> _TASK TO COMPLETE_
Among the lines of the data, copy those that hold "reversed".

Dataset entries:

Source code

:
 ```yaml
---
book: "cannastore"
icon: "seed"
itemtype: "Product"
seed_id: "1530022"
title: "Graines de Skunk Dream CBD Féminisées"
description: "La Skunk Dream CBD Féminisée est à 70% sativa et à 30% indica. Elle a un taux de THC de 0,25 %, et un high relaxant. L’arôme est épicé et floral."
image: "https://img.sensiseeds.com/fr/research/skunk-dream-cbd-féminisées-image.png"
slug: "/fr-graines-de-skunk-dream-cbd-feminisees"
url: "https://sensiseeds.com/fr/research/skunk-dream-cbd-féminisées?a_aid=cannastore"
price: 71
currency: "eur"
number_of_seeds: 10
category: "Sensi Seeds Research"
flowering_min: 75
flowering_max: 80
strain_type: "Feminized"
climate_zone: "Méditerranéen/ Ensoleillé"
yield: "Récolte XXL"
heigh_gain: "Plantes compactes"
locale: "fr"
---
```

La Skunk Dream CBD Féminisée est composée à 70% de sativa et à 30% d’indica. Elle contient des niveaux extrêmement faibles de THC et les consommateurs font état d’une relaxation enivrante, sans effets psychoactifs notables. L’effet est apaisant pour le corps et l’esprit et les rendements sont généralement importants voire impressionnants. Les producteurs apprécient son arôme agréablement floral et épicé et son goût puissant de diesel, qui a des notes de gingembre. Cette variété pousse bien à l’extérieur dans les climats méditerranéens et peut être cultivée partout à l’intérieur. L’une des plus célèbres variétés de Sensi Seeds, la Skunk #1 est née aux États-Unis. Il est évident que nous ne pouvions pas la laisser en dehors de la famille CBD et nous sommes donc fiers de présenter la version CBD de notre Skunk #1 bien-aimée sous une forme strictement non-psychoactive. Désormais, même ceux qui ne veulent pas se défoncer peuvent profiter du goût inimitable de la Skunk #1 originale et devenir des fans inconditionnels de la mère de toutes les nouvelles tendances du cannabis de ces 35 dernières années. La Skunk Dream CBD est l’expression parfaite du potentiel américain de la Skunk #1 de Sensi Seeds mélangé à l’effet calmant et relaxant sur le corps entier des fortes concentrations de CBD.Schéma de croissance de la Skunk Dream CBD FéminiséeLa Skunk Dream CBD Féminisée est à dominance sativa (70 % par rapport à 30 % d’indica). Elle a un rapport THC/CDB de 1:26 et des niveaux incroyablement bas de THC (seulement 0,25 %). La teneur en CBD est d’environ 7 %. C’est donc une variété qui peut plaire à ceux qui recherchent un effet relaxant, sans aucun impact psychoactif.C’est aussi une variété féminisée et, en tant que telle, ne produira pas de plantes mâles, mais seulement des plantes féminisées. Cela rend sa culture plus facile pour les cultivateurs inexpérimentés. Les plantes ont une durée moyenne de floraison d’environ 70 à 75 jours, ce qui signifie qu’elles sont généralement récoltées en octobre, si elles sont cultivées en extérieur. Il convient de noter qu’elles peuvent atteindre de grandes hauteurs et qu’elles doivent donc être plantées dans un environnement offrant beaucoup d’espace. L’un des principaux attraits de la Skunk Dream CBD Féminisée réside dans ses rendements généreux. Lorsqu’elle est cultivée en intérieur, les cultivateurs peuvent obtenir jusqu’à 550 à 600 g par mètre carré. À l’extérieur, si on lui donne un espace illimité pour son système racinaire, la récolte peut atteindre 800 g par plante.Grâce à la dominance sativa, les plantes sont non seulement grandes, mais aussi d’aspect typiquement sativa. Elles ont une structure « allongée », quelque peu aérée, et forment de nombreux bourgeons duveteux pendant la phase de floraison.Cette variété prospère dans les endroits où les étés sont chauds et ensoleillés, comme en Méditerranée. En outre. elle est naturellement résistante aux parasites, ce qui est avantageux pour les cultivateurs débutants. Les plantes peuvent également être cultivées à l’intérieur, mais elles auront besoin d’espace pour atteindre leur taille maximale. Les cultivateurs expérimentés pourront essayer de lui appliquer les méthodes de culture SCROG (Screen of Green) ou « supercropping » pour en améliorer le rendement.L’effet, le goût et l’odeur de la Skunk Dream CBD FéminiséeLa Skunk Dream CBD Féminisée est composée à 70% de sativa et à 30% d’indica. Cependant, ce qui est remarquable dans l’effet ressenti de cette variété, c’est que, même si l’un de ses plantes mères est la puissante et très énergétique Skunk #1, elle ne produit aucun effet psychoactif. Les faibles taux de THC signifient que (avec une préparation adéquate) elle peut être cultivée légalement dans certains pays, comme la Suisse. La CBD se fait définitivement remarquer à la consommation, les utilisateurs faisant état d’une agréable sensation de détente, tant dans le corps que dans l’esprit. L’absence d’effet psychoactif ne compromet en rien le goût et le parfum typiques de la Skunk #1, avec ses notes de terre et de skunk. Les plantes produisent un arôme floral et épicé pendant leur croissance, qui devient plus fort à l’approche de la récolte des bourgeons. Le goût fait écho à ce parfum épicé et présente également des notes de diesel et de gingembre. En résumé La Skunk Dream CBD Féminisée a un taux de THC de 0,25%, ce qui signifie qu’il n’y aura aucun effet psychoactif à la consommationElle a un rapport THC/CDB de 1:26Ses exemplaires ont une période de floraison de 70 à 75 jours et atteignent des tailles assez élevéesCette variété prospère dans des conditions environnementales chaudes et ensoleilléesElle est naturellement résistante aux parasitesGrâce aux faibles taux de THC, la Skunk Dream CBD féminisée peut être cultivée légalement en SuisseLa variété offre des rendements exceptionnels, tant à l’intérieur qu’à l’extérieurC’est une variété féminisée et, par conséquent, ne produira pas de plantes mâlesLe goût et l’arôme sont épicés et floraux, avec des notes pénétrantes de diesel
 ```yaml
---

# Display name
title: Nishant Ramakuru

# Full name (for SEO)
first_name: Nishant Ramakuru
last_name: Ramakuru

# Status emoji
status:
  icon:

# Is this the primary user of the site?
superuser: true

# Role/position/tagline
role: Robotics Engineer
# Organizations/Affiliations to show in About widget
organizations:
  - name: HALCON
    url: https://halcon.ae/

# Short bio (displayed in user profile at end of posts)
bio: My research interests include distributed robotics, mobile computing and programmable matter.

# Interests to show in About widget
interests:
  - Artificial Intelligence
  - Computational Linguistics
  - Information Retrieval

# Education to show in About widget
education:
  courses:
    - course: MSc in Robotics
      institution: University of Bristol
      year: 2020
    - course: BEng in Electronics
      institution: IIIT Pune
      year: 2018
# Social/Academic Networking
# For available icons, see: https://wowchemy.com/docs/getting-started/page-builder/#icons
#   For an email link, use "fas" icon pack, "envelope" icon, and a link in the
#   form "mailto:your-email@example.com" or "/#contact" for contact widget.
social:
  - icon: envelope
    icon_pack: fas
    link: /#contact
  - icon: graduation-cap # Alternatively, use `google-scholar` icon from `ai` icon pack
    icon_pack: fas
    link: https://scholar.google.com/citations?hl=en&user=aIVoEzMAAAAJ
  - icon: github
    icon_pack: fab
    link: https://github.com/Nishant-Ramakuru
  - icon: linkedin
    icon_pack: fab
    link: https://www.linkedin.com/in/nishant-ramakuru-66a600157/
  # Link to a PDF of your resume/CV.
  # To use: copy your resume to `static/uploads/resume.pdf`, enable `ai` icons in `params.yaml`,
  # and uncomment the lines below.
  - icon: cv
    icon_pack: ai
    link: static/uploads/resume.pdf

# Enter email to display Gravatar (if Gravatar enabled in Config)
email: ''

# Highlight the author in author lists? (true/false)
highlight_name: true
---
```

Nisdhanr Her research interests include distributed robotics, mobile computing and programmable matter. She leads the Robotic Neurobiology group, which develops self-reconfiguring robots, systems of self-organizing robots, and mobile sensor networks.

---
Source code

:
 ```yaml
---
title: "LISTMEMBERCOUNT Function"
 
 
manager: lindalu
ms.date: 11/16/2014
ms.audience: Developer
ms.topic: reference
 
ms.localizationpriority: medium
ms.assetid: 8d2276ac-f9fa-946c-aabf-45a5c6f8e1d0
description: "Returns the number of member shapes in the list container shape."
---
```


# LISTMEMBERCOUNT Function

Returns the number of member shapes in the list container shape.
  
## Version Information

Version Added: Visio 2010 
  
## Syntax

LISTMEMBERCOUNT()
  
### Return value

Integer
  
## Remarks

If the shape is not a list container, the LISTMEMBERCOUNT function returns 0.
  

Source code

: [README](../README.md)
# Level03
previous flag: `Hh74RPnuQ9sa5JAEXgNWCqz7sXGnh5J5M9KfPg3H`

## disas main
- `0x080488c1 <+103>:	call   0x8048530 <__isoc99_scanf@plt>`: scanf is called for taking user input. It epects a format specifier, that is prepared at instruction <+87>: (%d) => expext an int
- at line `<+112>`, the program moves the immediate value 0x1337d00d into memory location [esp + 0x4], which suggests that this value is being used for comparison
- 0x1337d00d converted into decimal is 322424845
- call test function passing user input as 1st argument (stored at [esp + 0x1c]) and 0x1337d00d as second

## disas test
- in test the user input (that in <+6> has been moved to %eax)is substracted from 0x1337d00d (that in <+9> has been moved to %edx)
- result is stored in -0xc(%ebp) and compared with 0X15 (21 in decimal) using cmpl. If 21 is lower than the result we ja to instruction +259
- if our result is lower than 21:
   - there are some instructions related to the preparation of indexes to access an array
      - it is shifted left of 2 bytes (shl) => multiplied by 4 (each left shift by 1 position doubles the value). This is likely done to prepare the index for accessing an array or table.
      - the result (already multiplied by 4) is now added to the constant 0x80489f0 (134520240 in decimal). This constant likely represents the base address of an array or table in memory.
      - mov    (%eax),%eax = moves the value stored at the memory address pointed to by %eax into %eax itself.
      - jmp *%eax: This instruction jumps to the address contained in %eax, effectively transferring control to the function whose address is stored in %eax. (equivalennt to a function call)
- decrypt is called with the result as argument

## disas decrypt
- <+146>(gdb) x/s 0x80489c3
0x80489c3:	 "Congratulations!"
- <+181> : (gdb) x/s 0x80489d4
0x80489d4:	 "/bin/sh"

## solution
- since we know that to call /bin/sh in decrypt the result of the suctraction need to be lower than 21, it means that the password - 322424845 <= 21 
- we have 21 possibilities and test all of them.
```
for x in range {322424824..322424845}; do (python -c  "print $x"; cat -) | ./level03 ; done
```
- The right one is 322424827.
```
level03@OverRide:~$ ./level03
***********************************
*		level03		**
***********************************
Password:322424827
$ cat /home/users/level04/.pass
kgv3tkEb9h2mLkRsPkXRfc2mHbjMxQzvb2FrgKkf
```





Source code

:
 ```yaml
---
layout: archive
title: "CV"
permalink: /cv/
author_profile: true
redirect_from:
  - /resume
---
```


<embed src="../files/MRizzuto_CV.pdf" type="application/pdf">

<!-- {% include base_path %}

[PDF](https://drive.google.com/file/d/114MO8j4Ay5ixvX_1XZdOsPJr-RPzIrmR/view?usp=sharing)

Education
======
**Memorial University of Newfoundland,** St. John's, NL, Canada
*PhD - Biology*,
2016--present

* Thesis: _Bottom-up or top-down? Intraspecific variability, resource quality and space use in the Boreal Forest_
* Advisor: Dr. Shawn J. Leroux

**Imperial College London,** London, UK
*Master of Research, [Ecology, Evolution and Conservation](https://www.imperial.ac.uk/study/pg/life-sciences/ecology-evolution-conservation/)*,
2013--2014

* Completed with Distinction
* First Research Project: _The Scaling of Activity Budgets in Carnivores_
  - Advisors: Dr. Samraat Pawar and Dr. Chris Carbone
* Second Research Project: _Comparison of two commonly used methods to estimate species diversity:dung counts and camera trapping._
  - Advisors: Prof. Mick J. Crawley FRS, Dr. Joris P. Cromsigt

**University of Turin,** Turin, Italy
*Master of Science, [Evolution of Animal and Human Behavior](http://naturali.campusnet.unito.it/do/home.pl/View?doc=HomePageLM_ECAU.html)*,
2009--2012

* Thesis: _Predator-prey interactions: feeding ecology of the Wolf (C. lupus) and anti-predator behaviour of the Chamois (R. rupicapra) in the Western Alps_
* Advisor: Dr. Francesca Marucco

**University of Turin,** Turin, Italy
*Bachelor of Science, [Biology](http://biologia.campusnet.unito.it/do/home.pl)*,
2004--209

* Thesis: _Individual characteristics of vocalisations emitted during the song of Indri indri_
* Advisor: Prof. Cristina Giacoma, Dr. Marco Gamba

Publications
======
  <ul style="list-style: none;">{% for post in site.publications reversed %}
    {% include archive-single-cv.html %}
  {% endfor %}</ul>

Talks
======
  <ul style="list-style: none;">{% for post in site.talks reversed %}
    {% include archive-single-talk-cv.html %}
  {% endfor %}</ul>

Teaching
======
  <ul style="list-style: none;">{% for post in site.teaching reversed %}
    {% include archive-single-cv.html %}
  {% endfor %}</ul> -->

> _TASK OUTPUT_
  <ul style="list-style: none;">{% for post in site.publications reversed %}
  <ul style="list-style: none;">{% for post in site.talks reversed %}
  <ul style="list-style: none;">{% for post in site.teaching reversed %}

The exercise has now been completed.